To paraphrase a Bruce Springsteen song, life has been giving me some hard lessons lately, about pain, loss, disability and hope. Years of chronic pain, my mother's death, my hearing impairment and other serious medical problems have sorely tested me. When I finally found a doctor who took my pain seriously, he asked me why I had checked "suicidal thoughts" on my new patient questionnaire. I told him, "I have 30 years ahead of me if I live as long as my mother did. I refuse to live in pain for another 30 years."

In all that I've learned and written since then, the most surprising discovery has been my ability to remain optimistic about my life and my future. If you hear despair, anger, frustration and fear in what I post here, please don't turn away. All is not dark, and eventually a glimmer of hope will light the path ahead.

Friday, February 22, 2013

A THING OF BEAUTY

For much of my life, my raison d’être (reason for being) has been to make beautiful things. As an adolescent I wasn’t very clear on how I would do that. I thought I might write and illustrate children’s books, but that didn’t align very well with my secret suspicion that if I ever had children of my own, I would abuse them in some way. I thought that abuse might run in the family, and I wasn’t far off the mark, except that I believed abuse was a genetic inheritance rather than a behavioral one.  

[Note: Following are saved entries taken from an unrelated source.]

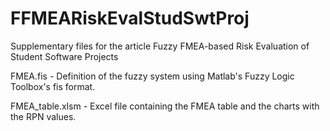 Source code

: # FFMEARiskEvalStudSwtProj
Supplementary files for the article Fuzzy FMEA-based Risk Evaluation of Student Software Projects

FMEA.fis - Definition of the fuzzy system using Matlab's Fuzzy Logic Toolbox's fis format.

FMEA_table.xlsm - Excel file containing the FMEA table and the charts with the RPN values.
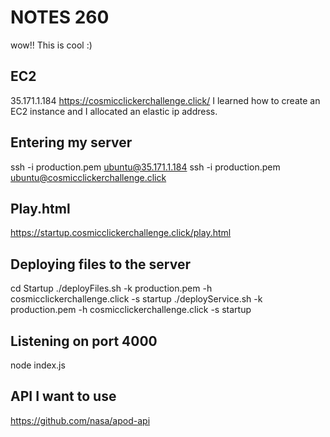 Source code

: # NOTES 260

wow!! This is cool :)

## EC2

35.171.1.184
https://cosmicclickerchallenge.click/
I learned how to create an EC2 instance and I allocated an elastic ip address.

## Entering my server

ssh -i production.pem ubuntu@35.171.1.184
ssh -i production.pem ubuntu@cosmicclickerchallenge.click

## Play.html

https://startup.cosmicclickerchallenge.click/play.html

## Deploying files to the server

cd Startup
./deployFiles.sh -k production.pem -h cosmicclickerchallenge.click -s startup
./deployService.sh -k production.pem -h cosmicclickerchallenge.click -s startup

## Listening on port 4000

node index.js

## API I want to use

https://github.com/nasa/apod-api
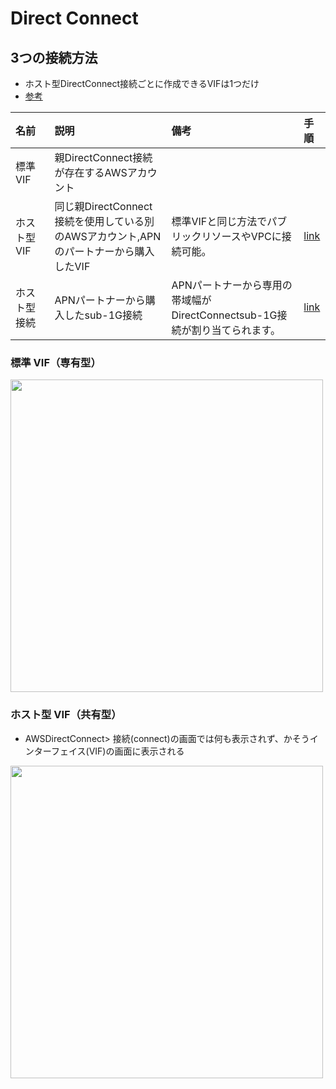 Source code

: # Direct Connect

## 3つの接続方法
- ホスト型DirectConnect接続ごとに作成できるVIFは1つだけ
- [参考](https://aws.amazon.com/jp/premiumsupport/knowledge-center/direct-connect-types/)


| 名前 | 説明 | 備考 | 手順 |
| :- | :- | :- | :- |
| 標準VIF　| 親DirectConnect接続が存在するAWSアカウント |  |  |
| ホスト型VIF | 同じ親DirectConnect接続を使用している別のAWSアカウント,APNのパートナーから購入したVIF | 標準VIFと同じ方法でパブリックリソースやVPCに接続可能。 | [link](https://docs.aws.amazon.com/directconnect/latest/UserGuide/createhostedvirtualinterface.html) |
| ホスト型接続 |  APNパートナーから購入したsub-1G接続 | APNパートナーから専用の帯域幅がDirectConnectsub-1G接続が割り当てられます。 | [link](https://docs.aws.amazon.com/directconnect/latest/UserGuide/accept-hosted-connection.html) |

### 標準 VIF（専有型）
<img src=https://user-images.githubusercontent.com/45380191/147321741-34da56ff-6d8b-409e-a4db-71e97fc1eb79.png width=500>

### ホスト型 VIF（共有型）
- AWSDirectConnect> 接続(connect)の画面では何も表示されず、かそうインターフェイス(VIF)の画面に表示される

<img src=https://user-images.githubusercontent.com/45380191/147321760-35e5879d-2b60-4347-a3f6-b509e242a76c.png width=500>


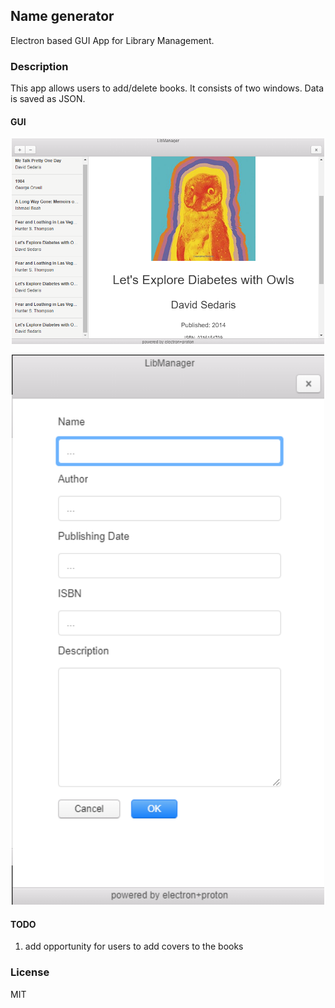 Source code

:## Name generator

Electron based GUI App for Library Management.

### Description
This app allows users to add/delete books.
It consists of two windows. Data is saved as JSON.

#### GUI 
<p align="center">
  <img src="./img/gui.png" width="500">
</p>

<p align="center">
  <img src="./img/gui2.png" width="500">
</p>

#### TODO
1. add opportunity for users to add covers to the books
### License
MIT
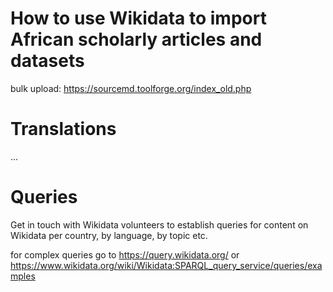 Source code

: # How to use Wikidata to import African scholarly articles and datasets

bulk upload: https://sourcemd.toolforge.org/index_old.php

# Translations

...

# Queries
Get in touch with Wikidata volunteers to establish queries for content on Wikidata per country, by language, by topic etc.

for complex queries go to https://query.wikidata.org/ or https://www.wikidata.org/wiki/Wikidata:SPARQL_query_service/queries/examples

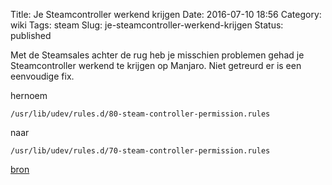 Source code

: Title: Je Steamcontroller werkend krijgen
Date: 2016-07-10 18:56
Category: wiki
Tags: steam
Slug: je-steamcontroller-werkend-krijgen
Status: published

Met de Steamsales achter de rug heb je misschien problemen gehad je Steamcontroller werkend te krijgen op Manjaro. Niet getreurd er is een eenvoudige fix.

<!-- PELICAN_END_SUMMARY -->

hernoem

`/usr/lib/udev/rules.d/80-steam-controller-permission.rules`

naar

`/usr/lib/udev/rules.d/70-steam-controller-permission.rules`



[bron](https://bugs.archlinux.org/task/47330#comment142957)
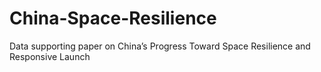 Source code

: # China-Space-Resilience
Data supporting paper on China’s Progress Toward Space Resilience and Responsive Launch
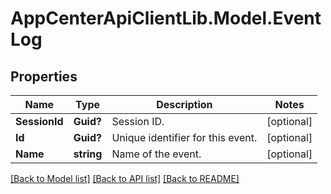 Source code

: # AppCenterApiClientLib.Model.EventLog
## Properties

Name | Type | Description | Notes
------------ | ------------- | ------------- | -------------
**SessionId** | **Guid?** | Session ID.  | [optional] 
**Id** | **Guid?** | Unique identifier for this event.  | [optional] 
**Name** | **string** | Name of the event.  | [optional] 

[[Back to Model list]](../README.md#documentation-for-models) [[Back to API list]](../README.md#documentation-for-api-endpoints) [[Back to README]](../README.md)

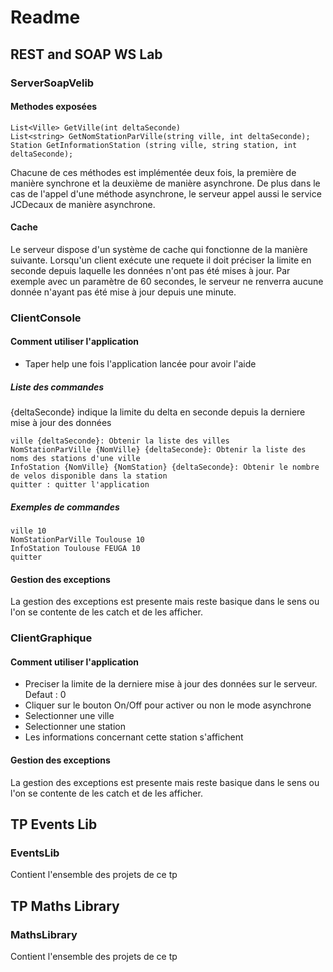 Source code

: # Readme
## REST and SOAP WS Lab
### ServerSoapVelib
#### Methodes exposées
    List<Ville> GetVille(int deltaSeconde)
    List<string> GetNomStationParVille(string ville, int deltaSeconde);
    Station GetInformationStation (string ville, string station, int deltaSeconde);
Chacune de ces méthodes est implémentée deux fois, la première de manière synchrone et la deuxième de manière asynchrone. De plus dans le cas de l'appel d'une méthode asynchrone, le serveur appel aussi le service JCDecaux de manière asynchrone. 
#### Cache
Le serveur dispose d'un système de cache qui fonctionne de la manière suivante. Lorsqu'un client exécute une requete il doit préciser la limite en seconde depuis laquelle les données n'ont pas été mises à jour. Par exemple avec un paramètre de 60 secondes, le serveur ne renverra aucune donnée n'ayant pas été mise à jour depuis une minute.   
### ClientConsole
#### Comment utiliser l'application
  - Taper help une fois l'application lancée pour avoir l'aide
##### Liste des commandes
{deltaSeconde} indique la limite du delta en seconde depuis la derniere mise à jour des données

    ville {deltaSeconde}: Obtenir la liste des villes
    NomStationParVille {NomVille} {deltaSeconde}: Obtenir la liste des noms des stations d'une ville
    InfoStation {NomVille} {NomStation} {deltaSeconde}: Obtenir le nombre de velos disponible dans la station
    quitter : quitter l'application
##### Exemples de commandes
    ville 10
    NomStationParVille Toulouse 10
    InfoStation Toulouse FEUGA 10
    quitter
#### Gestion des exceptions
La gestion des exceptions est presente mais reste basique dans le sens ou l'on se contente de les catch et de les afficher.
### ClientGraphique
#### Comment utiliser l'application
  - Preciser la limite de la derniere mise à jour des données sur le serveur. Defaut : 0
  - Cliquer sur le bouton On/Off pour activer ou non le mode asynchrone
  - Selectionner une ville
  - Selectionner une station
  - Les informations concernant cette station s'affichent
#### Gestion des exceptions
La gestion des exceptions est presente mais reste basique dans le sens ou l'on se contente de les catch et de les afficher.
## TP Events Lib
### EventsLib
Contient l'ensemble des projets de ce tp
## TP Maths Library
### MathsLibrary
Contient l'ensemble des projets de ce tp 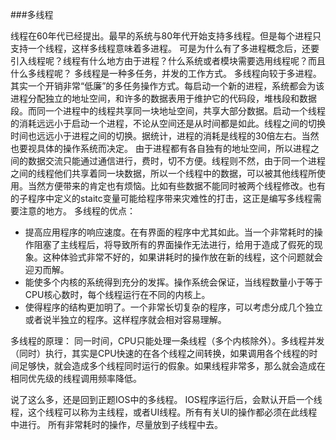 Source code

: 
###多线程

线程在60年代已经提出。最早的系统与80年代开始支持多线程。但是每个进程只支持一个线程，这样多线程意味着多进程。
可是为什么有了多进程概念后，还要引入线程呢？线程有什么地方由于进程？什么系统或者模块需要选用线程呢？而且什么多线程呢？
多线程是一种多任务，并发的工作方式。
多线程向较于多进程。其实一个开销非常“低廉”的多任务操作方式。每启动一个新的进程，系统都会为该进程分配独立的地址空间，和许多的数据表用于维护它的代码段，堆栈段和数据段。而同一个进程中的线程共享同一块地址空间，共享大部分数据。启动一个线程的消耗远远小于启动一个进程，不论从空间还是从时间都是如此。线程之间的切换时间也远远小于进程之间的切换。据统计，进程的消耗是线程的30倍左右。当然也要视具体的操作系统而决定。
由于进程都有各自独有的地址空间，所以进程之间的数据交流只能通过通信进行，费时，切不方便。线程则不然，由于同一个进程之间的线程他们共享着同一块数据，所以一个线程中的数据，可以被其他线程所使用。当然方便带来的肯定也有烦恼。比如有些数据不能同时被两个线程修改。也有的子程序中定义的staitc变量可能给程序带来灾难性的打击，这正是编写多线程需要注意的地方。 
多线程的优点：

* 提高应用程序的响应速度。在有界面的程序中尤其如此。当一个非常耗时的操作阻塞了主线程后，将导致所有的界面操作无法进行，给用于造成了假死的现象。这种体验式非常不好的，如果讲耗时的操作放在新的线程，这个问题就会迎刃而解。
* 能使多个内核的系统得到充分的发挥。操作系统会保证，当线程数量小于等于CPU核心数时，每个线程运行在不同的内核上。
* 使得程序的结构更加明了。一个非常长切复杂的程序，可以考虑分成几个独立或者说半独立的程序。这样程序就会相对容易理解。

多线程的原理：
同一时间，CPU只能处理一条线程（多个内核除外）。多线程并发（同时）执行，其实是CPU快速的在各个线程之间转换，如果调用各个线程的时间足够快，就会造成多个线程同时运行的假象。如果线程非常多，那么就会造成在相同优先级的线程调用频率降低。

说了这么多，还是回到正题IOS中的多线程。
IOS程序运行后，会默认开启一个线程，这个线程可以称为主线程，或者UI线程。所有有关UI的操作都必须在此线程中进行。
所有非常耗时的操作，尽量放到子线程中去。



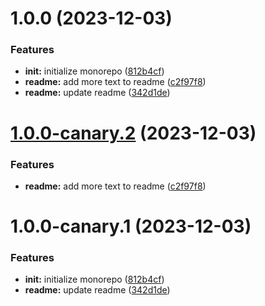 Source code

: # 1.0.0 (2023-12-03)


### Features

* **init:** initialize monorepo ([812b4cf](https://github.com/farsabbutt/lerna/commit/812b4cfe125145a4c48c4038e309826ef89e6136))
* **readme:** add more text to readme ([c2f97f8](https://github.com/farsabbutt/lerna/commit/c2f97f8ba49720c356bd0c275f337297a6315996))
* **readme:** update readme ([342d1de](https://github.com/farsabbutt/lerna/commit/342d1de86bc739b929667bfb03f36ffc133fc88f))

# [1.0.0-canary.2](https://github.com/farsabbutt/lerna/compare/v1.0.0-canary.1...v1.0.0-canary.2) (2023-12-03)


### Features

* **readme:** add more text to readme ([c2f97f8](https://github.com/farsabbutt/lerna/commit/c2f97f8ba49720c356bd0c275f337297a6315996))

# 1.0.0-canary.1 (2023-12-03)


### Features

* **init:** initialize monorepo ([812b4cf](https://github.com/farsabbutt/lerna/commit/812b4cfe125145a4c48c4038e309826ef89e6136))
* **readme:** update readme ([342d1de](https://github.com/farsabbutt/lerna/commit/342d1de86bc739b929667bfb03f36ffc133fc88f))
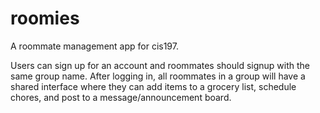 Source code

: # roomies

A roommate management app for cis197.

Users can sign up for an account and roommates should signup with the same group name. After logging in, all roommates in a group will have a shared interface where they can add items to a grocery list, schedule chores, and post to a message/announcement board.
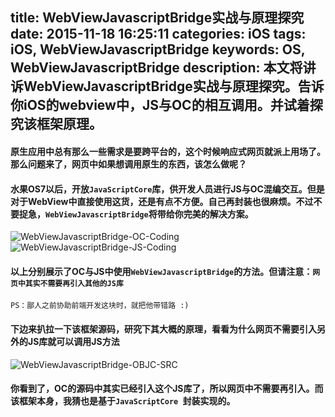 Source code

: title: WebViewJavascriptBridge实战与原理探究
date: 2015-11-18 16:25:11
categories: iOS
tags: iOS, WebViewJavascriptBridge
keywords: OS, WebViewJavascriptBridge
description: 本文将讲诉WebViewJavascriptBridge实战与原理探究。告诉你iOS的webview中，JS与OC的相互调用。并试着探究该框架原理。
---
#### 原生应用中总有那么一些需求是要跨平台的，这个时候响应式网页就派上用场了。那么问题来了，网页中如果想调用原生的东西，该怎么做呢？

#### 水果OS7以后，开放`JavaScriptCore`库，供开发人员进行JS与OC混编交互。但是对于WebView中直接使用这货，还是有点不方便。自己再封装也很麻烦。不过不要捉急，`WebViewJavascriptBridge`将带给你完美的解决方案。

![WebViewJavascriptBridge-OC-Coding](http://i5.tietuku.com/1ffc6b019c986226.png)
![WebViewJavascriptBridge-JS-Coding](http://i5.tietuku.com/a1582b160d0e4147.png)

#### 以上分别展示了OC与JS中使用`WebViewJavascriptBridge`的方法。但请注意：`网页中其实不需要再引入其他的JS库`
	
	PS：鄙人之前协助前端开发这块时，就把他带错路 :)
	
#### 下边来扒拉一下该框架源码，研究下其大概的原理，看看为什么网页不需要引入另外的JS库就可以调用JS方法

![WebViewJavascriptBridge-OBJC-SRC](http://i5.tietuku.com/c47a7f0a662280dc.png)

#### 你看到了，OC的源码中其实已经引入这个JS库了，所以网页中不需要再引入。而该框架本身，我猜也是基于`JavaScriptCore `封装实现的。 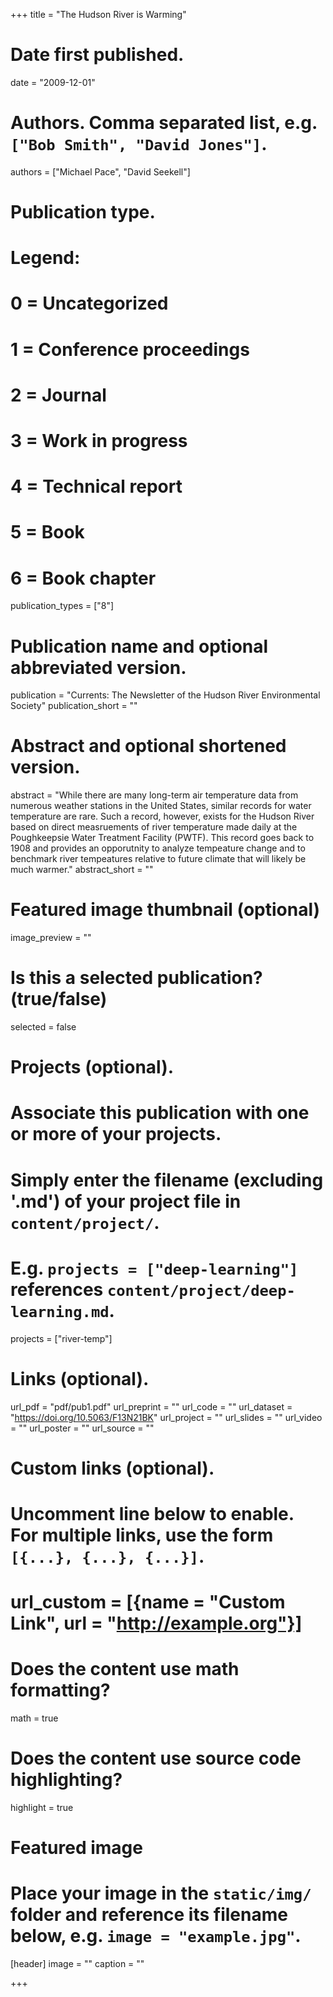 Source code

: +++
title = "The Hudson River is Warming"

# Date first published.
date = "2009-12-01"

# Authors. Comma separated list, e.g. `["Bob Smith", "David Jones"]`.
authors = ["Michael Pace", "David Seekell"]

# Publication type.
# Legend:
# 0 = Uncategorized
# 1 = Conference proceedings
# 2 = Journal
# 3 = Work in progress
# 4 = Technical report
# 5 = Book
# 6 = Book chapter
publication_types = ["8"]

# Publication name and optional abbreviated version.
publication = "Currents: The Newsletter of the Hudson River Environmental Society"
publication_short = ""

# Abstract and optional shortened version.
abstract = "While there are many long-term air temperature data from numerous weather stations in the United States, similar records for water temperature are rare. Such a record, however, exists for the Hudson River based on direct measruements of river temperature made daily at the Poughkeepsie Water Treatment Facility (PWTF). This record goes back to 1908 and provides an opporutnity to analyze tempeature change and to benchmark river tempeatures relative to future climate that will likely be much warmer."
abstract_short = ""

# Featured image thumbnail (optional)
image_preview = ""

# Is this a selected publication? (true/false)
selected = false

# Projects (optional).
#   Associate this publication with one or more of your projects.
#   Simply enter the filename (excluding '.md') of your project file in `content/project/`.
#   E.g. `projects = ["deep-learning"]` references `content/project/deep-learning.md`.
projects = ["river-temp"]

# Links (optional).
url_pdf = "pdf/pub1.pdf"
url_preprint = ""
url_code = ""
url_dataset = "https://doi.org/10.5063/F13N21BK"
url_project = ""
url_slides = ""
url_video = ""
url_poster = ""
url_source = ""

# Custom links (optional).
#   Uncomment line below to enable. For multiple links, use the form `[{...}, {...}, {...}]`.
# url_custom = [{name = "Custom Link", url = "http://example.org"}]

# Does the content use math formatting?
math = true

# Does the content use source code highlighting?
highlight = true

# Featured image
# Place your image in the `static/img/` folder and reference its filename below, e.g. `image = "example.jpg"`.
[header]
image = ""
caption = ""

+++
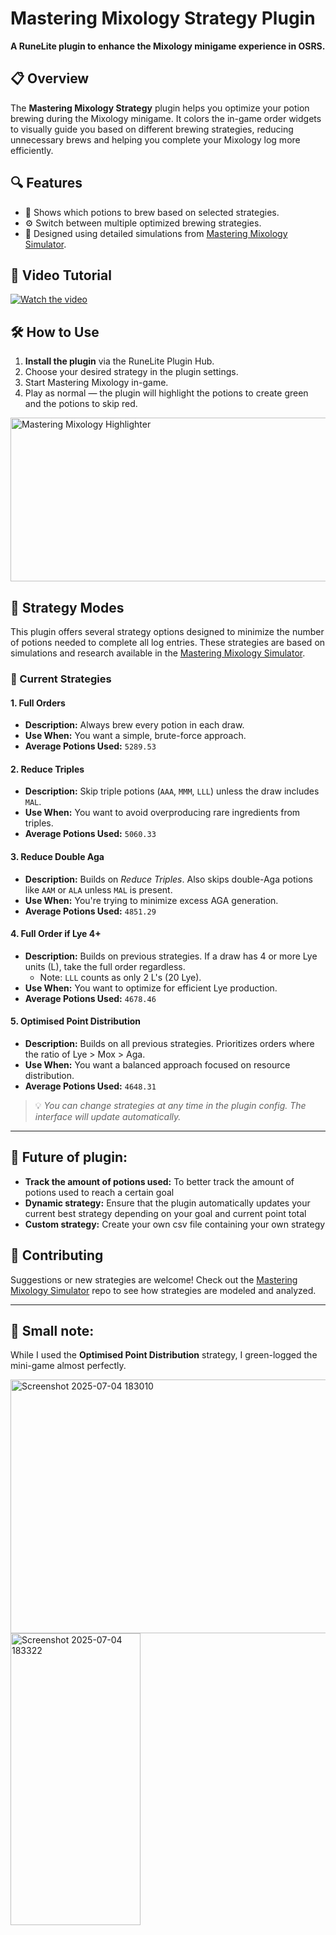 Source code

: # Mastering Mixology Strategy Plugin

**A RuneLite plugin to enhance the Mixology minigame experience in OSRS.**

## 📋 Overview

The **Mastering Mixology Strategy** plugin helps you optimize your potion brewing during the Mixology minigame. It colors the in-game order widgets to visually guide you based on different brewing strategies, reducing unnecessary brews and helping you complete your Mixology log more efficiently.

## 🔍 Features

- 🔄 Shows which potions to brew based on selected strategies.
- ⚙️ Switch between multiple optimized brewing strategies.
- 🧠 Designed using detailed simulations from [Mastering Mixology Simulator](https://github.com/saladuit/Mastering_Mixology_Simulator).

## 🎥 Video Tutorial

[![Watch the video](https://img.youtube.com/vi/QOWP84_fKfo/0.jpg)](https://youtu.be/QOWP84_fKfo?t=267)

## 🛠️ How to Use

1. **Install the plugin** via the RuneLite Plugin Hub.
2. Choose your desired strategy in the plugin settings.
3. Start Mastering Mixology in-game.
4. Play as normal — the plugin will highlight the potions to create green and the potions to skip red.
   
<img width="512" height="262" alt="Mastering Mixology Highlighter" src="https://github.com/user-attachments/assets/7a5a47cf-0d9c-49a4-8239-d7bd542eefce" />

## 🎯 Strategy Modes

This plugin offers several strategy options designed to minimize the number of potions needed to complete all log entries. These strategies are based on simulations and research available in the [Mastering Mixology Simulator](https://github.com/saladuit/Mastering_Mixology_Simulator).

### 🔄 Current Strategies

#### 1. **Full Orders**
- **Description:** Always brew every potion in each draw.
- **Use When:** You want a simple, brute-force approach.
- **Average Potions Used:** `5289.53`

#### 2. **Reduce Triples**
- **Description:** Skip triple potions (`AAA`, `MMM`, `LLL`) unless the draw includes `MAL`.
- **Use When:** You want to avoid overproducing rare ingredients from triples.
- **Average Potions Used:** `5060.33`

#### 3. **Reduce Double Aga**
- **Description:** Builds on *Reduce Triples*. Also skips double-Aga potions like `AAM` or `ALA` unless `MAL` is present.
- **Use When:** You're trying to minimize excess AGA generation.
- **Average Potions Used:** `4851.29`

#### 4. **Full Order if Lye 4+**
- **Description:** Builds on previous strategies. If a draw has 4 or more Lye units (L), take the full order regardless.
    - Note: `LLL` counts as only 2 L's (20 Lye).
- **Use When:** You want to optimize for efficient Lye production.
- **Average Potions Used:** `4678.46`

#### 5. **Optimised Point Distribution**
- **Description:** Builds on all previous strategies. Prioritizes orders where the ratio of Lye > Mox > Aga.
- **Use When:** You want a balanced approach focused on resource distribution.
- **Average Potions Used:** `4648.31`

> 💡 *You can change strategies at any time in the plugin config. The interface will update automatically.*

---

## 🔮 Future of plugin:
- **Track the amount of potions used:** To better track the amount of potions used to reach a certain goal
- **Dynamic strategy:** Ensure that the plugin automatically updates your current best strategy depending on your goal and current point total
- **Custom strategy:** Create your own csv file containing your own strategy

## 🤝 Contributing

Suggestions or new strategies are welcome! Check out the [Mastering Mixology Simulator](https://github.com/saladuit/Mastering_Mixology_Simulator) repo to see how strategies are modeled and analyzed.

---

## 📝 Small note:

While I used the **Optimised Point Distribution** strategy, I green-logged the mini-game almost perfectly.

<img width="618" height="406" alt="Screenshot 2025-07-04 183010" src="https://github.com/user-attachments/assets/fad1e5fb-00f2-4013-ac27-59401b186d46" />

<img width="208" height="467" alt="Screenshot 2025-07-04 183322" src="https://github.com/user-attachments/assets/6e48a08a-cd37-431e-96f8-ac3c998f01b7" />
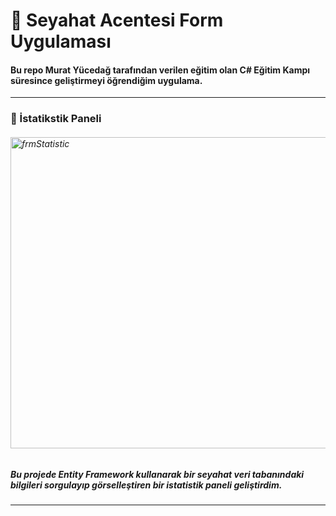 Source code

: # 📌 Seyahat Acentesi Form Uygulaması 
#### Bu repo Murat Yücedağ tarafından verilen eğitim olan C# Eğitim Kampı süresince geliştirmeyi öğrendiğim uygulama.
---
### 🚩 İstatikstik Paneli
###### <img width="1012" height="498" alt="frmStatistic" src="https://github.com/user-attachments/assets/9dc86d15-082c-4a3a-a2c0-31ce64ad3030" />
##### Bu projede Entity Framework kullanarak bir seyahat veri tabanındaki bilgileri sorgulayıp görselleştiren bir istatistik paneli geliştirdim.
---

Within a few weeks of graduating from college with a degree in art (and minors in English and French), I had married my college sweetheart. It seemed like a good idea at the time. Becoming a career woman or living indefinitely as a single woman was still quite a novel idea in 1975, Betty Friedan’s well-publicized contributions to the American feminist revolution notwithstanding. Although I had loftily sworn that I would never work retail, I found myself plying the marts of trade (as Mom put it) as a sales associate in a discount department store while my new husband went to graduate school.

So I was making money (a hot $1.80 per hour), but nothing of beauty. Oh, as a young wife I tried (within my limited means) to make our home beautiful while moving from apartment to apartment and finally to our own house. I made pretty Christmas ornaments and greeting cards, crewelwork pillows and curtains and clothes, but nothing that deserved (or so I thought) to be called a thing of beauty. I managed to advance my own career (at that point having nothing to do with the making beautiful things) and eventually found myself traveling the world as I designed and developed consumer products ranging from plush toys to accent furniture. Some of those products could be called beautiful, but they were a compromise between my artistic vision and my employers’ and clients’ needs for salability and profit. So, never a Thing of Beauty. And after all, I didn’t starve in a cold, drafty garret when making those things. I earned quite a lot of money doing it, which alone could be considered a beauty disqualification. 
 
It wasn’t until I was 56 years old and had published a novel (entitled No Ransom, and almost a beautiful thing) that I turned my gaze (no longer starry-eyed) back to the making of beautiful things. I suddenly found myself inspired by so many artistic ideas that there wasn’t enough time in the day to turn all of those ideas into Things of Beauty. I made collages and jewelry and loved doing it. I earned no money off that stuff, which almost made up for nearly 30 years of overeating (never mind starving in a garret). It was exhilarating. I was finally living my dream! 
 
And then what happened? 
 
As my elderly mother was sucked down the brain drain of Alzheimer’s disease and eventually died, chronic pain happened. Physical pain like nothing I’d experienced before, day and night, whether I stood, sat, or laid my hurting body down. Pain that nothing improved, not OTC painkillers or NSAIDs or physical therapy or exercise or massage or acupuncture…And it was not a beautiful thing. It was a harsh, ugly thing that made me cry. I cried in my car, in my chiropractor’s office, in my bed, in the shower, you name it. And I cried even more as I encountered one disbelieving medical professional after another. Smart people who said incredibly stupid and insensitive things like, “What do you expect for a woman your age?” 
 
Today, at age 59-1/2, I’m still making beautiful things, but at this point in my life, I’d have to say that the true Thing of Beauty is my own body (and remember, it’s Body by God, not Body by Jake) when it’s not in pain. I don’t get many of those moments, perhaps no more than I deserve, but I treasure them, each and every one.